Mitchell: Blockchain is clearly relevant to the future of securities lending. In theory, the technology should allow a significant amount of post-trade streamlining. Northern Trust, across the whole organisation, is heavily involved in the development of blockchain. The potential is huge, although there are a number of questions to be answered before we will see that potential transformed into practical implementation.

Khemdoudi: One of our uses of the latest technology is to provide securitylevel commentary on an automated basis, in addition to the commentary written by our team. It’s based on natural language generation, an algorithm that uses data to generate written news stories. You cannot tell a robot writes the stories – and we would have had to hire 20 people to produce the same output. We have a dedicated quant team and we are sharing ideas with out clients about predictive trading models for securities lending, for example. The root of automated trading is the ability to feed in parameters on a constant basis, including parameters from outside our world. Third parties can provide a single data point for market sentiment on a stock – that’s powerful when bundled with short interest. The challenge is to harvest all this data and put it into a nice format that can be ingested by a trading desk. You can bring in capabilities from a third-party for a fraction of the cost of doing it internally. That’s a great way of trying new things. Our world used to be insulated – now the newest, cutting-edge technologies make their way into the market. It’s exciting and opens new doors. Large market players are looking at blockchain and machine learning to get more out of automated processes.

Glennon: As a firm we have a forwardlooking vision and are supportive of new technologies which can enhance our business and client experience. This is prevalent to my team whereby we are open to looking at start-ups firms and new technologies that can assist in our day-to-day activities.

O'Dell: Where are the opportunities for Nordic beneficial owners in 2018?

Mitchell: Beneficial owners that have the ability to adapt their lending programme inline with the industry’s evolution can expect to be the biggest beneficiaries.

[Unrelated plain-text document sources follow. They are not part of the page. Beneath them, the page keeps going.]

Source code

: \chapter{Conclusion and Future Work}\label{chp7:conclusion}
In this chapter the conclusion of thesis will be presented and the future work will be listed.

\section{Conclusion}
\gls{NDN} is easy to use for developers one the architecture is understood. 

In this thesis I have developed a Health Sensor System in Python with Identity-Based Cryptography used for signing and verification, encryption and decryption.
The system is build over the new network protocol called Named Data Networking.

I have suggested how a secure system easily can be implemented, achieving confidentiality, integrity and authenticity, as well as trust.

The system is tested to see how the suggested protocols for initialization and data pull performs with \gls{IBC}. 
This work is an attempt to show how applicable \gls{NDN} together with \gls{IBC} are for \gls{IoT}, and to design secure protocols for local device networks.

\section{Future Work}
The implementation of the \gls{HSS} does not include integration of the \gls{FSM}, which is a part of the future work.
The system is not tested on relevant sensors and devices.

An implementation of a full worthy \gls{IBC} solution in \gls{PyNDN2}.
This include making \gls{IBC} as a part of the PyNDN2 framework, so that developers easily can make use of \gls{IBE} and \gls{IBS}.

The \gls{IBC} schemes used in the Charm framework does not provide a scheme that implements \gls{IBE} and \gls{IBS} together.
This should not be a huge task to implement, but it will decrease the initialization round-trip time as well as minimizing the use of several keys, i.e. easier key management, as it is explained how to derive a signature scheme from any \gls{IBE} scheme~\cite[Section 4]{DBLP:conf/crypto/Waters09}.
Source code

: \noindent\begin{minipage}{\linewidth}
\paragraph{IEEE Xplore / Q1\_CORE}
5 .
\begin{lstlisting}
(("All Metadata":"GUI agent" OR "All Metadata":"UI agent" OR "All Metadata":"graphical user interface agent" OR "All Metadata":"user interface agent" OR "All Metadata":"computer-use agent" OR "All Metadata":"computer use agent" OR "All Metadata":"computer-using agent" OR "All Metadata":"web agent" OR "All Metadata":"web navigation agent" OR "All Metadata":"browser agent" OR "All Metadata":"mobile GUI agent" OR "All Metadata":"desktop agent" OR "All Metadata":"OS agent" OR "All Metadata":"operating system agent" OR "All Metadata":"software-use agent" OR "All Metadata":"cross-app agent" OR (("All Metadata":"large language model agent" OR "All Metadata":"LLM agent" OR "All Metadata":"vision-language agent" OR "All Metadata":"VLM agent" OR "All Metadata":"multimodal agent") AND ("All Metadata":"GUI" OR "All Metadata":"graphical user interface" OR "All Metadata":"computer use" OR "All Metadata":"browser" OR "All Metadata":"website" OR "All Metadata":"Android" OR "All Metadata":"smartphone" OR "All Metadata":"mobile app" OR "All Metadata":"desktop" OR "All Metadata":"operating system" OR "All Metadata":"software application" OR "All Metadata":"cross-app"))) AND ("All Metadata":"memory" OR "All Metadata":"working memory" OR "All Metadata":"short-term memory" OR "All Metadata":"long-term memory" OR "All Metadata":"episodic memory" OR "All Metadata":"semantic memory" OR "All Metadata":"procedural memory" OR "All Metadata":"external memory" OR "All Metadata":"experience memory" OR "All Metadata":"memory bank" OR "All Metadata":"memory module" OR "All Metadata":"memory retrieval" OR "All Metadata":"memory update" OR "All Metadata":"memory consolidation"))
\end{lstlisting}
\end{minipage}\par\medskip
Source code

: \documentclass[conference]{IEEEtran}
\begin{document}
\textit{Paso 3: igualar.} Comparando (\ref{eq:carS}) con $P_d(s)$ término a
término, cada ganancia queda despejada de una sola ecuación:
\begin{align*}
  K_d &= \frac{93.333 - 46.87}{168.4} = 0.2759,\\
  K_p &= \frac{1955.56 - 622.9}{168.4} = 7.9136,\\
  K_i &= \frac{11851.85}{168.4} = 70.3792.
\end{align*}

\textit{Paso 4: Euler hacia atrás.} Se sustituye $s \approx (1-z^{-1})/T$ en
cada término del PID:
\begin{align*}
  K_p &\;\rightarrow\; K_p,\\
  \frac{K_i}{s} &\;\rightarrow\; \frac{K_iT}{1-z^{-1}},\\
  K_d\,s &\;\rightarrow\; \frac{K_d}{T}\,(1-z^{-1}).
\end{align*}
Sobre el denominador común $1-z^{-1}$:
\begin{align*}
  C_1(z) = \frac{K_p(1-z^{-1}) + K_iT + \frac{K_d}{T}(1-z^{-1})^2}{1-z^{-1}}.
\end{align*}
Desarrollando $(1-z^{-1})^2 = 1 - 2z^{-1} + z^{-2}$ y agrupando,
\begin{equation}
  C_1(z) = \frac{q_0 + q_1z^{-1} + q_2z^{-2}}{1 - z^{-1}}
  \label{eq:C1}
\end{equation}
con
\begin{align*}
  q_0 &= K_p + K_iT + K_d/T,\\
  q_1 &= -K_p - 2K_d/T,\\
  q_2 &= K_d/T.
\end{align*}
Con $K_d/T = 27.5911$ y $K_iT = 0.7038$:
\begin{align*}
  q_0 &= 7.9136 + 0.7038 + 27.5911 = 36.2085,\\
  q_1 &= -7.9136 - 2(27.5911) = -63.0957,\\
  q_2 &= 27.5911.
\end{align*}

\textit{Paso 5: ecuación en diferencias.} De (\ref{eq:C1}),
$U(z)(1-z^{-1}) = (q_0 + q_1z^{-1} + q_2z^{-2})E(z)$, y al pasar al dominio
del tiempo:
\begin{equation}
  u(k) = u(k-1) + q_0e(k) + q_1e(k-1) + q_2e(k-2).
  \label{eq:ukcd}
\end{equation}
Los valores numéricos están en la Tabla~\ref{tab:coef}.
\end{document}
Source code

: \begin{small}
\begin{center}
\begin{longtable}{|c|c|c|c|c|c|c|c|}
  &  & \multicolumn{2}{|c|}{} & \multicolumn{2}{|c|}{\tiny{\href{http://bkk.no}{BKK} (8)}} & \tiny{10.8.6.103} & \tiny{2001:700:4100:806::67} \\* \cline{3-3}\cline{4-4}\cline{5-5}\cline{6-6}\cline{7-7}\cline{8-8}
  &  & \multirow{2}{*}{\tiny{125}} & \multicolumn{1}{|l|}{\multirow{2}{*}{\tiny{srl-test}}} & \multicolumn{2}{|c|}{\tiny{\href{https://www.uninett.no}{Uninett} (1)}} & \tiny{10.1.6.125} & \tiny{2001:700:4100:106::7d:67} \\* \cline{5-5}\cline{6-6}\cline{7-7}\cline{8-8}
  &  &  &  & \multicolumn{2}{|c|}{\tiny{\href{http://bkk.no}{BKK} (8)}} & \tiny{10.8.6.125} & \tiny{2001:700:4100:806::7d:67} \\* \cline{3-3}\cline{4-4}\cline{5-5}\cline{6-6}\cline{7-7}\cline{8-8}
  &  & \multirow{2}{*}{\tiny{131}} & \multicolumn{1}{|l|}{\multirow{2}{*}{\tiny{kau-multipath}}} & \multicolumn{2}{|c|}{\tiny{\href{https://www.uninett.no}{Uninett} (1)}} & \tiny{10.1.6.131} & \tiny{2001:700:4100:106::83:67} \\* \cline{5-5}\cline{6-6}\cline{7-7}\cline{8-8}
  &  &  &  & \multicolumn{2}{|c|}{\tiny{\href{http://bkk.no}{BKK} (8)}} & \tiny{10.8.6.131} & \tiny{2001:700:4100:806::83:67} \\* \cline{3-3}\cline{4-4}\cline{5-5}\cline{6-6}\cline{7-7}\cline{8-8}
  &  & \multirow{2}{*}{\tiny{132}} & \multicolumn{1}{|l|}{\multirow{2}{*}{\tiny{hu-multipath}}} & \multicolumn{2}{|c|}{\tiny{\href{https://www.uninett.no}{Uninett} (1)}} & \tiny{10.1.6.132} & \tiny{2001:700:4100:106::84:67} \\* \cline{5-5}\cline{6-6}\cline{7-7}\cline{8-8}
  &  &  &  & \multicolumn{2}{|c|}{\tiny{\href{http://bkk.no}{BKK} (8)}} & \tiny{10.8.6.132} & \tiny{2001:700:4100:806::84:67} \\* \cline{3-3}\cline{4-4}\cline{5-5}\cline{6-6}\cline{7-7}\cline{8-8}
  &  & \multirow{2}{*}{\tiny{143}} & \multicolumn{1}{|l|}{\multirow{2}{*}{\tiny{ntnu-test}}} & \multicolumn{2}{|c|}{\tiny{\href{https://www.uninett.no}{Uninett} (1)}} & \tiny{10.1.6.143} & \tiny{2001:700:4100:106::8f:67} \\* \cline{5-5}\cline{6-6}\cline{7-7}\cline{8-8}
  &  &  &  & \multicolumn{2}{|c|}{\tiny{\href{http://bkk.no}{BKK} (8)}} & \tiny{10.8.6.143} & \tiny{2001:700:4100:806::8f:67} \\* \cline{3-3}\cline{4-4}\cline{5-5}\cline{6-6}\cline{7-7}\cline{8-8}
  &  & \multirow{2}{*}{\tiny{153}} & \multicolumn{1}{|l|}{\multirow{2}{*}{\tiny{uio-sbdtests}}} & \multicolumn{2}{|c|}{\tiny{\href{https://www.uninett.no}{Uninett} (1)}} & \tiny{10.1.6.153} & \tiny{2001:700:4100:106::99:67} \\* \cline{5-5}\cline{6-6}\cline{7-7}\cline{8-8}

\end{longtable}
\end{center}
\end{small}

Collateral flexibility will undoubtedly remain ever-present. As collateral mobility and optimisation increase across the financial sector, flexibility will be instrumental for outperformance. Beneficial owners that are able to use alternative trade structures, such as pledge collateral, CCPs, extended maturity tenders and alternative routes to markets – including exclusive agreements and lending to non-traditional borrowers – are in a better position to protect and grow revenues.